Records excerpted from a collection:
::::::::
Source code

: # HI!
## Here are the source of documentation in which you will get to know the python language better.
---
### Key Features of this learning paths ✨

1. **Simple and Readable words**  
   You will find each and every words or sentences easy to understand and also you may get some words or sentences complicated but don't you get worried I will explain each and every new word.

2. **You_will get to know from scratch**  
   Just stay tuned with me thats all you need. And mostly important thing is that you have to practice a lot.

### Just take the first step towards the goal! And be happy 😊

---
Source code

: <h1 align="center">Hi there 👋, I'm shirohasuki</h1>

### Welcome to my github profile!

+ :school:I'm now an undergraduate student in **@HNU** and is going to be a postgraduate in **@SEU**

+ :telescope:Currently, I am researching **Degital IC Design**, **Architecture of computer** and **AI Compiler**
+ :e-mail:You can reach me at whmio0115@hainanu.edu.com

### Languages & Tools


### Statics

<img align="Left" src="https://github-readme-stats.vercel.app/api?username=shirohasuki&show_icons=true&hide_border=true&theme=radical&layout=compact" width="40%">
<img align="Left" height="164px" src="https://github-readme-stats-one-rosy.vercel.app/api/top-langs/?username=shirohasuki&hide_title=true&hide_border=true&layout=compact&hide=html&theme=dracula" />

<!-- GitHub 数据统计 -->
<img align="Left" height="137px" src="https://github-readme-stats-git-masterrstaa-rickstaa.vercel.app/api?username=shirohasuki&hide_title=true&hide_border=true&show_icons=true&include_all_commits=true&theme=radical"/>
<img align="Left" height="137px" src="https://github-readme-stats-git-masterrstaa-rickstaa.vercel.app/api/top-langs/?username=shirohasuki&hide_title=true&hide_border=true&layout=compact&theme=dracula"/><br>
::::::::
Without any change, reproduce the data in full.

■ Exercise output:
Source code

: # HI!
## Here are the source of documentation in which you will get to know the python language better.
---
### Key Features of this learning paths ✨

1. **Simple and Readable words**  
   You will find each and every words or sentences easy to understand and also you may get some words or sentences complicated but don't you get worried I will explain each and every new word.

2. **You_will get to know from scratch**  
   Just stay tuned with me thats all you need. And mostly important thing is that you have to practice a lot.

### Just take the first step towards the goal! And be happy 😊

---
Source code

: <h1 align="center">Hi there 👋, I'm shirohasuki</h1>

### Welcome to my github profile!

+ :school:I'm now an undergraduate student in **@HNU** and is going to be a postgraduate in **@SEU**

+ :telescope:Currently, I am researching **Degital IC Design**, **Architecture of computer** and **AI Compiler**
+ :e-mail:You can reach me at whmio0115@hainanu.edu.com

### Languages & Tools


### Statics

<img align="Left" src="https://github-readme-stats.vercel.app/api?username=shirohasuki&show_icons=true&hide_border=true&theme=radical&layout=compact" width="40%">
<img align="Left" height="164px" src="https://github-readme-stats-one-rosy.vercel.app/api/top-langs/?username=shirohasuki&hide_title=true&hide_border=true&layout=compact&hide=html&theme=dracula" />

<!-- GitHub 数据统计 -->
<img align="Left" height="137px" src="https://github-readme-stats-git-masterrstaa-rickstaa.vercel.app/api?username=shirohasuki&hide_title=true&hide_border=true&show_icons=true&include_all_commits=true&theme=radical"/>
<img align="Left" height="137px" src="https://github-readme-stats-git-masterrstaa-rickstaa.vercel.app/api/top-langs/?username=shirohasuki&hide_title=true&hide_border=true&layout=compact&theme=dracula"/><br>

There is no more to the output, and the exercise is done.